Say good-bye to "herd immunity"

Say hello to "manageable threat"

Here’s my May column for the @HollandSentinel which, for the second year in a row, has won a “general excellence” award from the Associated Press, its third such award in the last five years.

This morning I woke to the news that, even with half of the adult population in the U.S. now vaccinated (with at least one dose), the country is now unlikely to achieve what has been called “herd immunity.”

Daily vaccination rates are declining, and not because of a shortage of vaccines. Herd immunity—the point at which enough people become immune to the disease to make its spread unlikely—no longer seems to be the path back to normal, or whatever passes for normal in 2021.

One in four Americans say they don’t plan to get vaccinated, and about half of Republicans under 50 say much the same thing. Instead of disappearing, the expectation now is that the virus will instead become a manageable threat. It will continue to circulate through the population for years to come, still causing hospitalizations and deaths, though in much small numbers and mostly in older age groups.

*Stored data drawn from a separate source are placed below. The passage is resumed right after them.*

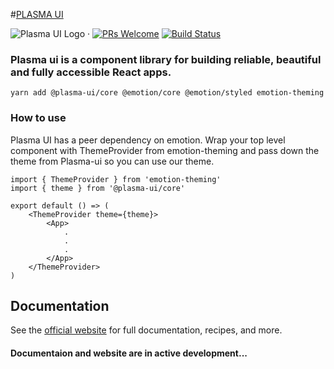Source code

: #[PLASMA UI](https://plasma-ui.com/)

![Plasma UI Logo](https://firebasestorage.googleapis.com/v0/b/plasma-ui.appspot.com/o/small-logo.png?alt=media) &middot; [![PRs Welcome](https://img.shields.io/badge/PRs-welcome-brightgreen.svg)]() [![Build Status](https://travis-ci.org/plasma-ui/plasma-ui.svg?branch=production)]()

### Plasma ui is a component library for building reliable, beautiful and fully accessible React apps.

```
yarn add @plasma-ui/core @emotion/core @emotion/styled emotion-theming
```

### How to use

Plasma UI has a peer dependency on emotion. Wrap your top level component with ThemeProvider from emotion-theming and pass down the theme from Plasma-ui so you can use our theme.

```
import { ThemeProvider } from 'emotion-theming'
import { theme } from '@plasma-ui/core'

export default () => (
    <ThemeProvider theme={theme}>
        <App>
            .
            .
            .
        </App>
    </ThemeProvider>
)
```

## Documentation

See the [official website](https://plasma-ui.com) for full documentation, recipes, and more.

#### Documentaion and website are in active development...

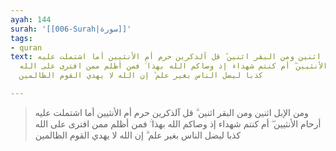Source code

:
 ```yaml
---
ayah: 144
surah: '[[006-Surah|سورة]]'
tags:
- quran
text: ومن الإبل اثنين ومن البقر اثنين ۗ قل آلذكرين حرم أم الأنثيين أما اشتملت عليه
  أرحام الأنثيين ۖ أم كنتم شهداء إذ وصاكم الله بهذا ۚ فمن أظلم ممن افترى على الله
  كذبا ليضل الناس بغير علم ۗ إن الله لا يهدي القوم الظالمين

---
```

> ومن الإبل اثنين ومن البقر اثنين ۗ قل آلذكرين حرم أم الأنثيين أما اشتملت عليه أرحام الأنثيين ۖ أم كنتم شهداء إذ وصاكم الله بهذا ۚ فمن أظلم ممن افترى على الله كذبا ليضل الناس بغير علم ۗ إن الله لا يهدي القوم الظالمين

For something like 15 months I followed the advice of public health professionals and stayed home, not going to church or any of the other activities which I had enjoyed pre-pandemic. Then, with the news late last year that not one, but several vaccines had been developed in record time, I was overjoyed and began to look forward to resuming something resembling my former life. Based on what I read, I was in awe of the development of the latest vaccines (and the breath-taking science behind them), knowing that other deadly diseases still do not have vaccines. (HIV is one example.)

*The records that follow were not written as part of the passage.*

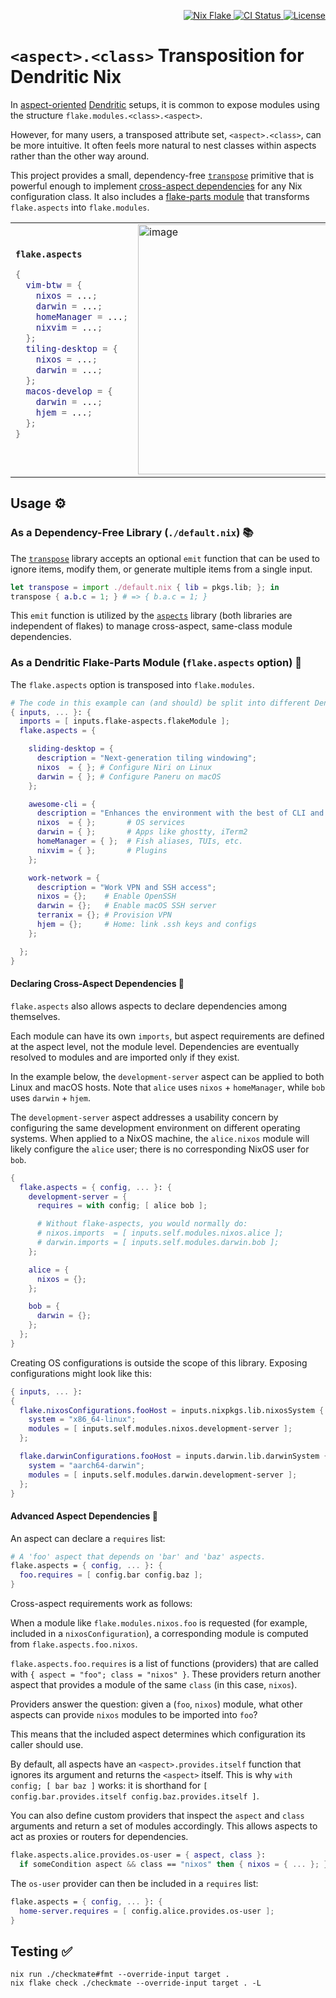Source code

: <!-- Badges -->

<p align="right">
  <a href="https://nixos.org/"> <img src="https://img.shields.io/badge/Nix-Flake-informational?logo=nixos&logoColor=white" alt="Nix Flake"/> </a>
  <a href="https://github.com/vic/flake-aspects/actions">
  <img src="https://github.com/vic/flake-aspects/actions/workflows/test.yml/badge.svg" alt="CI Status"/> </a>
  <a href="LICENSE"> <img src="https://img.shields.io/github/license/vic/flake-aspects" alt="License"/> </a>
</p>

# `<aspect>.<class>` Transposition for Dendritic Nix

In [aspect-oriented](https://vic.github.io/dendrix/Dendritic.html) [Dendritic](https://github.com/mightyiam/dendritic) setups, it is common to expose modules using the structure `flake.modules.<class>.<aspect>`.

However, for many users, a transposed attribute set, `<aspect>.<class>`, can be more intuitive. It often feels more natural to nest classes within aspects rather than the other way around.

This project provides a small, dependency-free [`transpose`](default.nix) primitive that is powerful enough to implement [cross-aspect dependencies](aspects.nix) for any Nix configuration class. It also includes a [flake-parts module](flakeModule.nix) that transforms `flake.aspects` into `flake.modules`.

<table>
<tr>
<td>
<b><code>flake.aspects</code></b>

```nix
{
  vim-btw = {
    nixos = ...;
    darwin = ...;
    homeManager = ...;
    nixvim = ...;
  };
  tiling-desktop = {
    nixos = ...;
    darwin = ...;
  };
  macos-develop = {
    darwin = ...;
    hjem = ...;
  };
}
```

</td>
<td>
<img width="400" height="400" alt="image" src="https://github.com/user-attachments/assets/dd28ce8d-f727-4e31-a192-d3002ee8984e" />
</td>
<td>
<code>flake.modules</code>

```nix
{
  nixos = {
    vim-btw = ...;
    tiling-desktop = ...;
  };
  darwin = {
    vim-btw = ...;
    tiling-desktop = ...;
    macos-develop = ...;
  };
  homeManager = {
    vim-btw = ...;
  };
  hjem = {
    macos-develop = ...;
  };
  nixvim = {
    vim-btw = ...;
  };
}
```

</td>
</tr>
</table>

## Usage ⚙️

### As a Dependency-Free Library (`./default.nix`) 📚

The [`transpose`](default.nix) library accepts an optional `emit` function that can be used to ignore items, modify them, or generate multiple items from a single input.

```nix
let transpose = import ./default.nix { lib = pkgs.lib; }; in
transpose { a.b.c = 1; } # => { b.a.c = 1; }
```

This `emit` function is utilized by the [`aspects`](aspects.nix) library (both libraries are independent of flakes) to manage cross-aspect, same-class module dependencies.

### As a Dendritic Flake-Parts Module (`flake.aspects` option) 🧩

The `flake.aspects` option is transposed into `flake.modules`.

```nix
# The code in this example can (and should) be split into different Dendritic modules.
{ inputs, ... }: {
  imports = [ inputs.flake-aspects.flakeModule ];
  flake.aspects = {

    sliding-desktop = {
      description = "Next-generation tiling windowing";
      nixos  = { }; # Configure Niri on Linux
      darwin = { }; # Configure Paneru on macOS
    };

    awesome-cli = {
      description = "Enhances the environment with the best of CLI and TUI";
      nixos  = { };       # OS services
      darwin = { };       # Apps like ghostty, iTerm2
      homeManager = { };  # Fish aliases, TUIs, etc.
      nixvim = { };       # Plugins
    };

    work-network = {
      description = "Work VPN and SSH access";
      nixos = {};    # Enable OpenSSH
      darwin = {};   # Enable macOS SSH server
      terranix = {}; # Provision VPN
      hjem = {};     # Home: link .ssh keys and configs
    };

  };
}
```

#### Declaring Cross-Aspect Dependencies 🔗

`flake.aspects` also allows aspects to declare dependencies among themselves.

Each module can have its own `imports`, but aspect requirements are defined at the aspect level, not the module level. Dependencies are eventually resolved to modules and are imported only if they exist.

In the example below, the `development-server` aspect can be applied to both Linux and macOS hosts. Note that `alice` uses `nixos` + `homeManager`, while `bob` uses `darwin` + `hjem`.

The `development-server` aspect addresses a usability concern by configuring the same development environment on different operating systems. When applied to a NixOS machine, the `alice.nixos` module will likely configure the `alice` user; there is no corresponding NixOS user for `bob`.

```nix
{
  flake.aspects = { config, ... }: {
    development-server = {
      requires = with config; [ alice bob ];

      # Without flake-aspects, you would normally do:
      # nixos.imports  = [ inputs.self.modules.nixos.alice ];
      # darwin.imports = [ inputs.self.modules.darwin.bob ];
    };

    alice = {
      nixos = {};
    };

    bob = {
      darwin = {};
    };
  };
}
```

Creating OS configurations is outside the scope of this library. Exposing configurations might look like this:

```nix
{ inputs, ... }:
{
  flake.nixosConfigurations.fooHost = inputs.nixpkgs.lib.nixosSystem {
    system = "x86_64-linux";
    modules = [ inputs.self.modules.nixos.development-server ];
  };

  flake.darwinConfigurations.fooHost = inputs.darwin.lib.darwinSystem {
    system = "aarch64-darwin";
    modules = [ inputs.self.modules.darwin.development-server ];
  };
}
```

#### Advanced Aspect Dependencies 🧭

An aspect can declare a `requires` list:

```nix
# A 'foo' aspect that depends on 'bar' and 'baz' aspects.
flake.aspects = { config, ... }: {
  foo.requires = [ config.bar config.baz ];
}
```

Cross-aspect requirements work as follows:

When a module like `flake.modules.nixos.foo` is requested (for example, included in a `nixosConfiguration`), a corresponding module is computed from `flake.aspects.foo.nixos`.

`flake.aspects.foo.requires` is a list of functions (providers) that are called with `{ aspect = "foo"; class = "nixos" }`. These providers return another aspect that provides a module of the same `class` (in this case, `nixos`).

Providers answer the question: given a (`foo`, `nixos`) module, what other aspects can provide `nixos` modules to be imported into `foo`?

This means that the included aspect determines which configuration its caller should use.

By default, all aspects have an `<aspect>.provides.itself` function that ignores its argument and returns the `<aspect>` itself. This is why `with config; [ bar baz ]` works: it is shorthand for
`[ config.bar.provides.itself config.baz.provides.itself ]`.

You can also define custom providers that inspect the `aspect` and `class` arguments and return a set of modules accordingly. This allows aspects to act as proxies or routers for dependencies.

```nix
flake.aspects.alice.provides.os-user = { aspect, class }:
  if someCondition aspect && class == "nixos" then { nixos = { ... }; } else { };
```

The `os-user` provider can then be included in a `requires` list:

```nix
flake.aspects = { config, ... }: {
  home-server.requires = [ config.alice.provides.os-user ];
}
```

## Testing ✅

```shell
nix run ./checkmate#fmt --override-input target .
nix flake check ./checkmate --override-input target . -L
```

My first response to all of this is not to understand: Why wouldn’t my friends and neighbors be as eager as I am to get the vaccine and knock this virus out once and for all? I remember going with my family to get a polio vaccine (mine came in a sugar cube) and noting how relieved my family was to get it. We once cut short a summer vacation to Lake Michigan, thinking that swimming was one way to get polio. I don’t recall any hesitation then, only joy and relief, which is what I felt once again when I received my coronavirus vaccine not long ago. And how I felt when I learned that my 94-year-old mother had received her second shot.

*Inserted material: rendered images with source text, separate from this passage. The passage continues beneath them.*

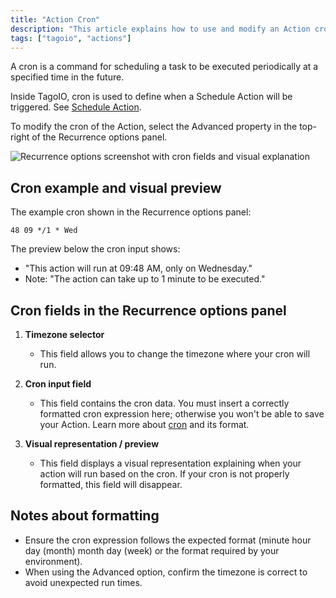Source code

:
```yaml
---
title: "Action Cron"
description: "This article explains how to use and modify an Action cron in TagoIO, showing where to enter a cron expression and what each part of the interface means."
tags: ["tagoio", "actions"]
---
```

A cron is a command for scheduling a task to be executed periodically at a specified time in the future.

Inside TagoIO, cron is used to define when a Schedule Action will be triggered. See [Schedule Action](/docs/tagoio/actions/trigger-by-schedule.md).

To modify the cron of the Action, select the Advanced property in the top-right of the Recurrence options panel.

![Recurrence options screenshot with cron fields and visual explanation](/docs_imagem/tagoio/action-cron-2.png)

## Cron example and visual preview

The example cron shown in the Recurrence options panel:

```cron
48 09 */1 * Wed
```

The preview below the cron input shows:
- "This action will run at 09:48 AM, only on Wednesday."
- Note: "The action can take up to 1 minute to be executed."

## Cron fields in the Recurrence options panel

1. **Timezone selector**
   - This field allows you to change the timezone where your cron will run.

2. **Cron input field**
   - This field contains the cron data. You must insert a correctly formatted cron expression here; otherwise you won't be able to save your Action. Learn more about [cron](https://en.wikipedia.org/wiki/Cron) and its format.

3. **Visual representation / preview**
   - This field displays a visual representation explaining when your action will run based on the cron. If your cron is not properly formatted, this field will disappear.

## Notes about formatting

- Ensure the cron expression follows the expected format (minute hour day (month) month day (week) or the format required by your environment).
- When using the Advanced option, confirm the timezone is correct to avoid unexpected run times.
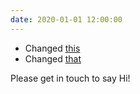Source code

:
 ```yaml
---
date: 2020-01-01 12:00:00
---
```

- Changed [this](#this)
- Changed [that](#that)

Please get in touch to say Hi!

I even wrote my congressman, Bill Huizenga, and asked if he had been vaccinated and if he recommended the vaccination for everyone. Some weeks later I received a reply that made no mention of his own vaccination status, and instead argued against mandatory vaccinations and for personal freedoms—“the very foundation upon which America was built,” he wrote.

A week or so ago, the hugely popular podcast host Joe Rogan (more than 190 million downloads per month) told his listeners that they should skip the vaccine. “I think you should get vaccinated if you’re vulnerable,” he said, “but if you’re 21 years old, and you say to me, ‘Should I get vaccinated?’ I’ll go, ‘No.’”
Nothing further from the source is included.